The most challenging phase in supervised Machine Learning pipeline is parameter tuning. There are many parameters, each with a range of values. The so called grid search is brute force approach that tries all possible combinations of values for the parameters looking for a combination of values that gives smallest test error.
Most supervised Machine Learning algorithm involves a significant number of parameters and grid search is not practical. To put things in perspective, if there 10 parameters and if each can take on 5 possible values there will 510 possible combinations to try.
In this post we demonstrate that with stochastic optimization technique called Simulated Annealing, near optimal solution can be found with significantly less number of iterations. The implementation can be found in my open source project avenir.
Simulated Annealing
Details of Simulated Annealing can be found in my earlier post, although it was applied for a different optimization problem. The algorithm can be summarized as below.
- Generate an initial random solution. Generate new solution by perturbing the current solution
- If the new solution is better, accept it as the current solution. If it’s better that the best solution found so far, set best solution to next solution
- If the next solution is worse, accept it in a probabilistic way, where the probability is a function of the cost difference between current and next solution and temperature. The temperature is a a parameter of the of the algorithm. It’s value drops as the iterations progress.

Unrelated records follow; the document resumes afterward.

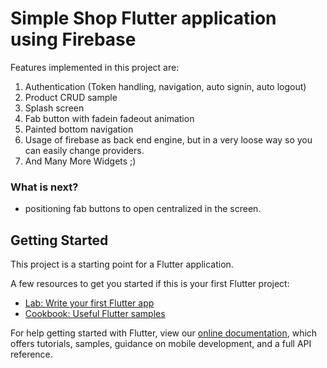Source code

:# Simple Shop Flutter application using Firebase
Features implemented in this project are:
1. Authentication (Token handling, navigation, auto signin, auto logout)
2. Product CRUD sample
3. Splash screen
4. Fab button with fadein fadeout animation
5. Painted bottom navigation
6. Usage of firebase as back end engine, but in a very loose way so you can easily change providers.
6. And Many More Widgets ;) 

### What is next?
* positioning fab buttons to open centralized in the screen.

## Getting Started

This project is a starting point for a Flutter application.

A few resources to get you started if this is your first Flutter project:

- [Lab: Write your first Flutter app](https://flutter.dev/docs/get-started/codelab)
- [Cookbook: Useful Flutter samples](https://flutter.dev/docs/cookbook)

For help getting started with Flutter, view our
[online documentation](https://flutter.dev/docs), which offers tutorials,
samples, guidance on mobile development, and a full API reference.
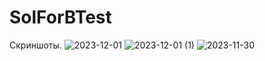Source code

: # SolForBTest
Скриншоты.
![2023-12-01](https://github.com/causeache/SolforbOrdersTest/assets/29182318/51a87e59-2d1d-4b1d-bc40-f082b2267593)
![2023-12-01 (1)](https://github.com/causeache/SolforbOrdersTest/assets/29182318/8d5fca3d-e541-4563-ad2d-0d012f6e6c52)
![2023-11-30](https://github.com/causeache/SolforbOrdersTest/assets/29182318/4c1da725-982c-4be9-a790-b9c06c7b6d83)
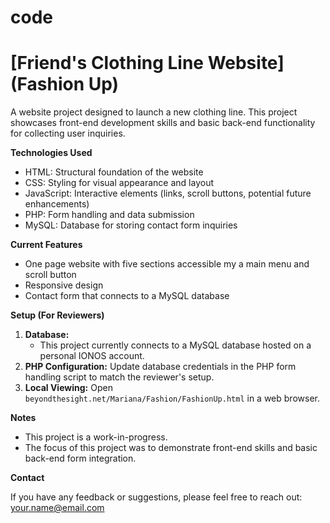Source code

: # code

# [Friend's Clothing Line Website] (Fashion Up)

A website project designed to launch a new clothing line. This project showcases front-end development skills and basic back-end functionality for collecting user inquiries.

**Technologies Used**

* HTML: Structural foundation of the website
* CSS: Styling for visual appearance and layout
* JavaScript: Interactive elements (links, scroll buttons, potential future enhancements)
* PHP: Form handling and data submission
* MySQL: Database for storing contact form inquiries

**Current Features**

* One page website with five sections accessible my a main menu and scroll button
* Responsive design 
* Contact form that connects to a MySQL database

**Setup (For Reviewers)**

1. **Database:**  
   * This project currently connects to a MySQL database hosted on a personal IONOS account.  
2. **PHP Configuration:** Update database credentials in the PHP form handling script to match the reviewer's setup.
3. **Local Viewing:** Open `beyondthesight.net/Mariana/Fashion/FashionUp.html` in a web browser.

**Notes**

* This project is a work-in-progress. 
* The focus of this project was to demonstrate front-end skills and basic back-end form integration.

**Contact**

If you have any feedback or suggestions, please feel free to reach out: your.name@email.com 

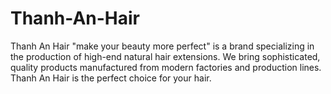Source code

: # Thanh-An-Hair
Thanh An Hair "make your beauty more perfect" is a brand specializing in the production of high-end natural hair extensions. We bring sophisticated, quality products manufactured from modern factories and production lines. Thanh An Hair is the perfect choice for your hair.
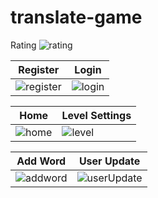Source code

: # translate-game
Rating
![rating](https://user-images.githubusercontent.com/110013097/232291036-496028bb-82ad-4339-8707-fd386a236df0.png)

Register | Login 
-----|-----
![register](https://user-images.githubusercontent.com/110013097/232291080-c2958576-4ef7-4542-b9ff-8905b7426021.jpg) | ![login](https://user-images.githubusercontent.com/110013097/232291087-4009d56d-b7a5-4404-a853-ba2b12c5efe7.jpg)

Home | Level Settings
-----|-----
![home](https://user-images.githubusercontent.com/110013097/232291104-8b843cf0-8491-4d40-b088-8cecf640d9cb.png) | ![level](https://user-images.githubusercontent.com/110013097/232291127-56bcf7d1-6e59-4c46-95d6-86eac5681d4b.png)

Add Word | User Update
-----|-----
![addword](https://user-images.githubusercontent.com/110013097/232291169-01197b74-f2e9-4fb7-89d3-0090c8feda24.png) | ![userUpdate](https://user-images.githubusercontent.com/110013097/232291180-229edc06-5e4e-40db-a88b-b8bdd97a1732.png)
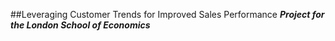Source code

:##Leveraging Customer Trends for Improved Sales Performance
***Project for the London School of Economics***

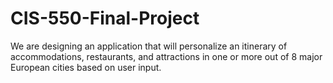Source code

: # CIS-550-Final-Project
We are designing an application that will personalize an itinerary of accommodations, restaurants, and attractions in one or more out of 8 major European cities based on user input. 
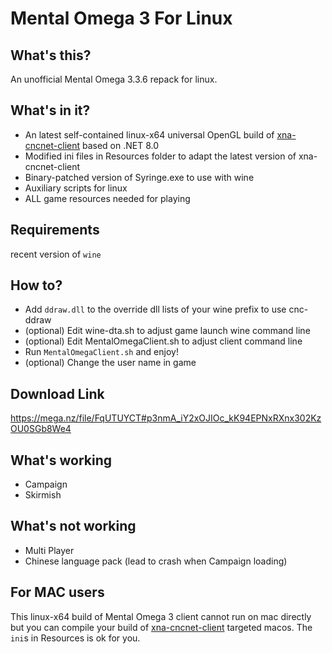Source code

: # Mental Omega 3 For Linux

## What's this?

An unofficial Mental Omega 3.3.6 repack for linux.

## What's in it?

- An latest self-contained linux-x64 universal OpenGL build of [xna-cncnet-client](xna-cncnet-client) based on .NET 8.0
- Modified ini files in Resources folder to adapt the latest version of xna-cncnet-client
- Binary-patched version of Syringe.exe to use with wine
- Auxiliary scripts for linux
- ALL game resources needed for playing

## Requirements

recent version of `wine`

## How to?

- Add `ddraw.dll` to the override dll lists of your wine prefix to use cnc-ddraw
- (optional) Edit wine-dta.sh to adjust game launch wine command line
- (optional) Edit MentalOmegaClient.sh to adjust client command line
- Run `MentalOmegaClient.sh` and enjoy!
- (optional) Change the user name in game

## Download Link

https://mega.nz/file/FqUTUYCT#p3nmA_iY2xOJIOc_kK94EPNxRXnx302KzOU0SGb8We4

## What's working
- Campaign
- Skirmish

## What's not working
- Multi Player
- Chinese language pack (lead to crash when Campaign loading)

## For MAC users

This linux-x64 build of Mental Omega 3 client cannot run on mac directly but you can compile your build of [xna-cncnet-client](xna-cncnet-client) targeted macos. The `ini`s in Resources is ok for you.
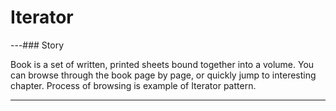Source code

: # Iterator
---### Story 


Book is a set of written, printed sheets bound together into a volume.
You can browse through the book page by page, or quickly jump to interesting chapter.
Process of browsing is example of Iterator pattern.


---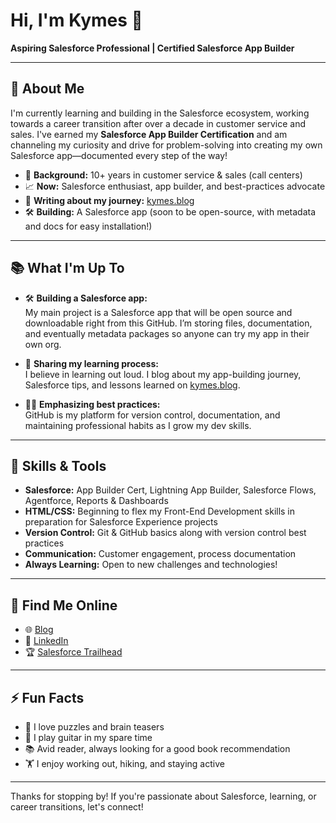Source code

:# Hi, I'm Kymes 👋

**Aspiring Salesforce Professional | Certified Salesforce App Builder**

---

## 🚀 About Me

I'm currently learning and building in the Salesforce ecosystem, working towards a career transition after over a decade in customer service and sales. I've earned my **Salesforce App Builder Certification** and am channeling my curiosity and drive for problem-solving into creating my own Salesforce app—documented every step of the way!

- 💼 **Background:** 10+ years in customer service & sales (call centers)
- 📈 **Now:** Salesforce enthusiast, app builder, and best-practices advocate
- 📝 **Writing about my journey:** [kymes.blog](https://kymes.blog)
- 🛠️ **Building:** A Salesforce app (soon to be open-source, with metadata and docs for easy installation!)

---

## 📚 What I'm Up To

- 🛠 **Building a Salesforce app:**  
  My main project is a Salesforce app that will be open source and downloadable right from this GitHub. I’m storing files, documentation, and eventually metadata packages so anyone can try my app in their own org.

- 📝 **Sharing my learning process:**  
  I believe in learning out loud. I blog about my app-building journey, Salesforce tips, and lessons learned on [kymes.blog](https://kymes.blog).

- 👩‍💻 **Emphasizing best practices:**  
  GitHub is my platform for version control, documentation, and maintaining professional habits as I grow my dev skills.

---

## 🌱 Skills & Tools

- **Salesforce:** App Builder Cert, Lightning App Builder, Salesforce Flows, Agentforce, Reports & Dashboards
- **HTML/CSS:** Beginning to flex my Front-End Development skills in preparation for Salesforce Experience projects
- **Version Control:** Git & GitHub basics along with version control best practices
- **Communication:** Customer engagement, process documentation
- **Always Learning:** Open to new challenges and technologies!

---

## 🔗 Find Me Online

- 🌐 [Blog](https://kymes.blog)
- 💼 [LinkedIn](https://www.linkedin.com/in/kymes-bennett)
- 🏆 [Salesforce Trailhead](https://www.salesforce.com/trailblazer/kbennett3)

---

## ⚡ Fun Facts

- 🧩 I love puzzles and brain teasers
- 🎸 I play guitar in my spare time
- 📚 Avid reader, always looking for a good book recommendation
- 🏋️ I enjoy working out, hiking, and staying active

---

Thanks for stopping by! If you're passionate about Salesforce, learning, or career transitions, let's connect!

- When the temperature is high, a worse solution is more likely to be accepted, which enables more exploration of the search space during the initial iterations.
There are 2 important temperature related parameters. The first one is initial temperature. A higher initial temperature will induce more exploration of the search space. The second one is the temperature reduction factor. A higher reduction factor will make the algorithm switch to the exploitation mode earlier as the iterations progress.
Gradient Boosted Trees
Although we will use Gradient Boosted Trees as implemented python scikit-learn Machine Learning library, the search and optimization technique could be used for any Supervised Machine Learning algorithm.
Please refer to my earlier post on Gradient Boosted Trees and it’s application for a CRM lead conversion prediction problem. We will use the same use case for the parameter search and tuning problem.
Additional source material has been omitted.